Um, and, and what I, what I, I think—what I walked away from that with was, that these two musicians were at, uh, a certain level of understanding that I consider to be a point in a musician’s development that’s going to make or break them. Where they understand how most music works, uh, but then they think those are the rules all the time, if that makes any sense.

Like, if I had taken two semesters of music theory and said to myself, okay, in taking my music theory courses, I have now learned how to compose music, and when the music doesn’t follow these rules now, I freeze up, I don’t know what to do. Which is the thing that made me the most angry, uh, out of any, in all of my musical experiences.

When I come across people who, who believe that—it’s not a hot take, I’m, I’m sure everybody in our circle believes this about music theory, it’s not a hot take anymore. That, you know, if somebody believes that music theory, music theory is… is prescriptive rather than descriptive.Uh, and, and, and thinks that the, that these classes that we get, that explain, you know, primarily music up to Schubert, right? Um, people just get the impression that that’s how music works, because that’s how hard it’s taught to them. That’s how hard it’s, it’s hammered into their brains. 
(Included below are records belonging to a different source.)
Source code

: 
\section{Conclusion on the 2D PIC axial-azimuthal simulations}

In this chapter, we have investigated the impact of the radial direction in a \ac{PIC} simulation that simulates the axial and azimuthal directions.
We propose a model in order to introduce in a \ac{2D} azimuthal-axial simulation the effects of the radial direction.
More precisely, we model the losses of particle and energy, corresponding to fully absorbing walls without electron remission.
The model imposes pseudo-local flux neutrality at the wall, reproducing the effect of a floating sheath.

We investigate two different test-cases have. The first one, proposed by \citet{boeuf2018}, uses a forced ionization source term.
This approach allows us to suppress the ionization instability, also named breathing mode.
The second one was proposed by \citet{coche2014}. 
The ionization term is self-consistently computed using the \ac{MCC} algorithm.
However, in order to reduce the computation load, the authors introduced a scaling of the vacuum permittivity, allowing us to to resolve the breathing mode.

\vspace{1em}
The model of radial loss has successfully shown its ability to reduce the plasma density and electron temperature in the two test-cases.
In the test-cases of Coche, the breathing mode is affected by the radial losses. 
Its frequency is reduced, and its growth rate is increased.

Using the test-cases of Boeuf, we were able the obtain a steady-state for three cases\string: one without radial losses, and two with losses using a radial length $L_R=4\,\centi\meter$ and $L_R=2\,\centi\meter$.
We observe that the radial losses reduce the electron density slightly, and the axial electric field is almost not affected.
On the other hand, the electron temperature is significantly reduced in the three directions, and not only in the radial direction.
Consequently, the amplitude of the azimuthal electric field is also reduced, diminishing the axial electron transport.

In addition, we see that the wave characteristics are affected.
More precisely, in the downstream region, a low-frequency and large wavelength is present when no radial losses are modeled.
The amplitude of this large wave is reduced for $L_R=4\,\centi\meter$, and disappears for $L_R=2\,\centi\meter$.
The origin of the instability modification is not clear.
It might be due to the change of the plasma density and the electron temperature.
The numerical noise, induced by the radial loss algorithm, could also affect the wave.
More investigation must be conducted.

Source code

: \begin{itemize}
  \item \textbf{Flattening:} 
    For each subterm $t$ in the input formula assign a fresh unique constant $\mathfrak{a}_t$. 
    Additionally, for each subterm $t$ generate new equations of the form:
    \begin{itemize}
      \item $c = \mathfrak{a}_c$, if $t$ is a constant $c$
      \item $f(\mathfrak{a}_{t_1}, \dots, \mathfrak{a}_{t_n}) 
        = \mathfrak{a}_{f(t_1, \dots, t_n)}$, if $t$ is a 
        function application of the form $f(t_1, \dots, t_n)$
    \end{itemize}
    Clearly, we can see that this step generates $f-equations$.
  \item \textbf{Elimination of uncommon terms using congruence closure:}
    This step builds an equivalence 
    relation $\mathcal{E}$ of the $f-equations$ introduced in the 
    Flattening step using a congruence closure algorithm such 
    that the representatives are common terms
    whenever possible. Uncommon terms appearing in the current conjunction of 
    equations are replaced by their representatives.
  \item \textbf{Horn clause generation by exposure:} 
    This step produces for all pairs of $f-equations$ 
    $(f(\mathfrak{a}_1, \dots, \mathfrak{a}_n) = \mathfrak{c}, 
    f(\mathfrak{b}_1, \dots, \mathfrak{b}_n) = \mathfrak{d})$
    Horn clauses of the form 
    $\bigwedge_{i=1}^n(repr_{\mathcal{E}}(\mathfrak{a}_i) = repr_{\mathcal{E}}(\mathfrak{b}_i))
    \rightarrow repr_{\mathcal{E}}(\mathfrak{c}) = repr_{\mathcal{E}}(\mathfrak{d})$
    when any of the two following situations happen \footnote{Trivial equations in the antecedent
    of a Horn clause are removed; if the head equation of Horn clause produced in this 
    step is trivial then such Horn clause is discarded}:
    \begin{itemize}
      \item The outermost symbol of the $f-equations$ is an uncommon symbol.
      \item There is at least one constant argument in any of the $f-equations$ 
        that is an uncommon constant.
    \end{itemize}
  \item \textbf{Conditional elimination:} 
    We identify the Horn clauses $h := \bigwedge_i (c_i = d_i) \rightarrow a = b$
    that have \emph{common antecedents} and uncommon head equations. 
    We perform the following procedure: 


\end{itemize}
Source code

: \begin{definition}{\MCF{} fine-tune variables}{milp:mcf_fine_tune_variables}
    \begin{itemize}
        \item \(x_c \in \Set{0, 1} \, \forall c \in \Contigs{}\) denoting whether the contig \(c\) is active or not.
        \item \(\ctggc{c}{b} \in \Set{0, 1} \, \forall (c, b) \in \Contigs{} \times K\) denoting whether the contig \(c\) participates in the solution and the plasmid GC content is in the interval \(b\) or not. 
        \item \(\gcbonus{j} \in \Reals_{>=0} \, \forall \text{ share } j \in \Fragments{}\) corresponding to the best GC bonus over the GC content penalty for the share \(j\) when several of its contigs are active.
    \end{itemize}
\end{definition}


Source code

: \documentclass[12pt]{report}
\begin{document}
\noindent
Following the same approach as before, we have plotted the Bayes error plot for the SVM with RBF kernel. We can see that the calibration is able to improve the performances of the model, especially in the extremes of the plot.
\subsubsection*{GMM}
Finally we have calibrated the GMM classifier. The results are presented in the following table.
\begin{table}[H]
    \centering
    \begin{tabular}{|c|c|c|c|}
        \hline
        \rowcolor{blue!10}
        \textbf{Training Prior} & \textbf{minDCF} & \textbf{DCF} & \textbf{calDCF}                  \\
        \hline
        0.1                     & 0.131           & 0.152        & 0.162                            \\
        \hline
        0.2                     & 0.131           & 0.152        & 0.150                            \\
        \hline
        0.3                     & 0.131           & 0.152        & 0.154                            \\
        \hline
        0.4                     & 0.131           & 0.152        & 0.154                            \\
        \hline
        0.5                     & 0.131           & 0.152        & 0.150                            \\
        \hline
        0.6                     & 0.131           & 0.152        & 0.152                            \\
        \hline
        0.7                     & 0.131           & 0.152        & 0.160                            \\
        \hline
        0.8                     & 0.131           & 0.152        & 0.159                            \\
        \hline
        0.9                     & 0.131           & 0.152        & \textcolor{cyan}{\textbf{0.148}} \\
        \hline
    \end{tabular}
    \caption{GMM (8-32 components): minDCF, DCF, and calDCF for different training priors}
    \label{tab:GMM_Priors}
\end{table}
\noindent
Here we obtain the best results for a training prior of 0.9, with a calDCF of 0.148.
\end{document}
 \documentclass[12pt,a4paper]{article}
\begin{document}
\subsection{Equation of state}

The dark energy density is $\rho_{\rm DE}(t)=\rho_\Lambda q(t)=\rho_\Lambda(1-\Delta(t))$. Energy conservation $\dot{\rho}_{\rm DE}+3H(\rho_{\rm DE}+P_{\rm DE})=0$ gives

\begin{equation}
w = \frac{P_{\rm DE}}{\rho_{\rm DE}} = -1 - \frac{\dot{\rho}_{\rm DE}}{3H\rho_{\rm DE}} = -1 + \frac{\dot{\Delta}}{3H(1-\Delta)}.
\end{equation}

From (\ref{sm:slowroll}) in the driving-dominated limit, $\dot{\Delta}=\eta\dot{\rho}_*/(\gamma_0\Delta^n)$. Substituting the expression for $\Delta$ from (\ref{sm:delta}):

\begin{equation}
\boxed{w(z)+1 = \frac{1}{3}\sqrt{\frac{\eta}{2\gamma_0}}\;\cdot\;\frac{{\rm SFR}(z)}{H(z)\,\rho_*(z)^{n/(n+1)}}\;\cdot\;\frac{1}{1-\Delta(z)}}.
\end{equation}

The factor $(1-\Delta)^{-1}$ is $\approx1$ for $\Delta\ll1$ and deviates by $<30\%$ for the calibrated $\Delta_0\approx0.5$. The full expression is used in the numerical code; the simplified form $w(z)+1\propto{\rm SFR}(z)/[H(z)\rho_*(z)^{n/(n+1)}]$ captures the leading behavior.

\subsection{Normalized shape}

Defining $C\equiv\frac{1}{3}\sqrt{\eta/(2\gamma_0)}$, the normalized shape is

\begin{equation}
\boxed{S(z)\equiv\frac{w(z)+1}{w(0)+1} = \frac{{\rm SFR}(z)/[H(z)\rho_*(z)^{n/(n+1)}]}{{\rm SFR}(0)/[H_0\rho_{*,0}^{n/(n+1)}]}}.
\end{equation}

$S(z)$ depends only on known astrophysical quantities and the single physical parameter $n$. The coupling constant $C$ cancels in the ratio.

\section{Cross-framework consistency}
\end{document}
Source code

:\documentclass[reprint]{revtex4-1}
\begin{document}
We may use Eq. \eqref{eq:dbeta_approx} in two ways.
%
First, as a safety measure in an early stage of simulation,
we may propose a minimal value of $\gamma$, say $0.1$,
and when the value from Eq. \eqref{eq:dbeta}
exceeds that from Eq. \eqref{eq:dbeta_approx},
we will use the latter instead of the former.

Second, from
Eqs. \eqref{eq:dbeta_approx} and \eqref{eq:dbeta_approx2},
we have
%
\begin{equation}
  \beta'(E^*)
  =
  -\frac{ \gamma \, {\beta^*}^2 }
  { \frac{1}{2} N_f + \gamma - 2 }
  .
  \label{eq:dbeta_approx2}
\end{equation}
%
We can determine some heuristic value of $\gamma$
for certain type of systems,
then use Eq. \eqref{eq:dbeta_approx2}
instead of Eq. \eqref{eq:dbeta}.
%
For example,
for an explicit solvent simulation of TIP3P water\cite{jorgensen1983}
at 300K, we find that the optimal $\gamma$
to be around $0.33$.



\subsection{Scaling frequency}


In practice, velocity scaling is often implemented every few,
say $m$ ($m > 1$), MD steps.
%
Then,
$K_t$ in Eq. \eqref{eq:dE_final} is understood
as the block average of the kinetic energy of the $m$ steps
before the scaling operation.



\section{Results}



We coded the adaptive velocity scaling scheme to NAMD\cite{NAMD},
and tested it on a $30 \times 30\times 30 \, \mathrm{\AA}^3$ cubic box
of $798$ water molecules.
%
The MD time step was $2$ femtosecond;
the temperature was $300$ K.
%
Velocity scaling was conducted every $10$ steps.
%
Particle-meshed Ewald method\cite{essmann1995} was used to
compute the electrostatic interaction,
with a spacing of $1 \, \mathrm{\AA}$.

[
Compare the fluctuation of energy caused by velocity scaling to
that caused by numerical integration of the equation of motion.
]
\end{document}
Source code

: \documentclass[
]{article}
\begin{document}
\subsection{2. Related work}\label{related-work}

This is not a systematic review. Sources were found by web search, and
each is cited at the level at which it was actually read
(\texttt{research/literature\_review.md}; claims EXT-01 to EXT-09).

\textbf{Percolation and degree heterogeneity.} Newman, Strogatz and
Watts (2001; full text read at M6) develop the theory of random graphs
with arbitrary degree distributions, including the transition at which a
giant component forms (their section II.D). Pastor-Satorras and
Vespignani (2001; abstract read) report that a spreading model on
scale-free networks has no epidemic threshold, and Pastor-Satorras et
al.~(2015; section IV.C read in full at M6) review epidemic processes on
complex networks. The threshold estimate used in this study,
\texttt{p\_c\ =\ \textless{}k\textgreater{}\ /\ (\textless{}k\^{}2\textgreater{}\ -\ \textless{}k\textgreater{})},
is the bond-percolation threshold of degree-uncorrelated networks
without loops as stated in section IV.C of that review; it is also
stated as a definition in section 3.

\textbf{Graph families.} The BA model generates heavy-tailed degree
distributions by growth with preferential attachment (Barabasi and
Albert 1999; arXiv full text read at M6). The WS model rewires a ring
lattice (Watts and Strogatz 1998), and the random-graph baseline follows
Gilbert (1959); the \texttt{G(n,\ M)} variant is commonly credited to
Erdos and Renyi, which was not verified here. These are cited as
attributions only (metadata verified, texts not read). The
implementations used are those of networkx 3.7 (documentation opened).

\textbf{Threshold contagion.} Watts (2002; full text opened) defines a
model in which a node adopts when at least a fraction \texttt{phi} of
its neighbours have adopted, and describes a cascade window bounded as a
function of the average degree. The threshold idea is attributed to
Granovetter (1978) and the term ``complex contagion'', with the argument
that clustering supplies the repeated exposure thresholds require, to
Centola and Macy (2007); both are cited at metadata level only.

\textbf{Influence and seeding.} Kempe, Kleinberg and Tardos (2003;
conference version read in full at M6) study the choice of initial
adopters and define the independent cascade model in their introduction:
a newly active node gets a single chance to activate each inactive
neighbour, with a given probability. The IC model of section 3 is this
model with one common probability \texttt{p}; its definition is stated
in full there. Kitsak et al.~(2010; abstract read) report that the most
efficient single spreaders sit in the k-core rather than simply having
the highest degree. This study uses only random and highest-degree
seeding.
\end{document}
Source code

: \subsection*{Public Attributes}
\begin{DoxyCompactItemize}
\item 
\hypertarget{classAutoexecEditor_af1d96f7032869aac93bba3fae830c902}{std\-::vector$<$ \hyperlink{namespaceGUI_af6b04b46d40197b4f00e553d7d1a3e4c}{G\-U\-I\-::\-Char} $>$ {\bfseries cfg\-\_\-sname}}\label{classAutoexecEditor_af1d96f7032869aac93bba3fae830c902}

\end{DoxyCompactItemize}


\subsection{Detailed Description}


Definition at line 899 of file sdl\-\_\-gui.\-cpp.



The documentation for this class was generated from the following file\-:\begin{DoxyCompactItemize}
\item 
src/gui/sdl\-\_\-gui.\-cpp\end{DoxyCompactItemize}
And it just makes me so mad because it’s the reason, it is the reason I’m, I, I, I don’t—don’t want to hear anything about, you know, an audience with a capital “A” is going to relate to, et cetera, et cetera. The reason music theory is taught so hard—and  that directly leads to people thinking that, things that don’t follow a certain historical common practice, is not music; or is not good music.

Um, I don’t need to waste any time getting upset about that. I can—I’m about to—you know, because we’re, we’re finding an antidote to that. This is what I’m saying, is that we’re, we’re doing something that is based in the practice, in the practice that, that begins, I believe from the basic behaviors of sound. That’s what I think music theory should be. I think we should be teaching people how sound works in terms of sound being vibration, in terms of having attack, decay, sustain, release, in terms of timbre, harmonic series, the texture of a sound, and the sensory information that the body processes from a sound.

And the, the, the information mentally, that we can interpret from a sound. It can do almost anything to our body, sound. I really, I really think that. And I, and so, that to me is a theory of how music works that unifies so many things. That unifies teaching music, it unifies performing music, it unifies composing music, it unifies music therapy.

And it even, it even acknowledges sound healing. In a way, I think, I think at the very least there needs to be some kind of reckoning between music therapy and sound healing. These sound healing people have way more interesting tools that they’re using for bullshit reasons, but they have more interesting tools.

I think music therapy needs to do legitimate, uh, some, some legitimate examinations of, of things like those, those vibration tables, uh, and, and how—you know, actually, physically, the vibrations of sound can affect our body’s nervous system and our mental state. Because I just don’t see enough of that being discussed in actual music therapy.

I really think that music therapy has to, has to let in, to some capacity this kind of sound therapy, this kind of sound healing. Because they’re onto something. They don’t know what they’re onto, but they’re onto something. I fucking guarantee it.

Alright, I felt the need to stop right there. Um, yeah, I think that really sums it up. This practice of improvisation means to me a new theory of music that originates from the basic behaviors of sound. And so how can we manipulate the basic behaviors of sound and then turn that into music? That to me should be music theory. 

Uh, and the first way to do that is just to improvise. Is just to make a random choice and go with it until something makes sense. That’s my first step in composing. That’s my first step in improvisation. Well, maybe, first step in improvisation might be to react to somebody else’s sound, right? But it’s one and the same.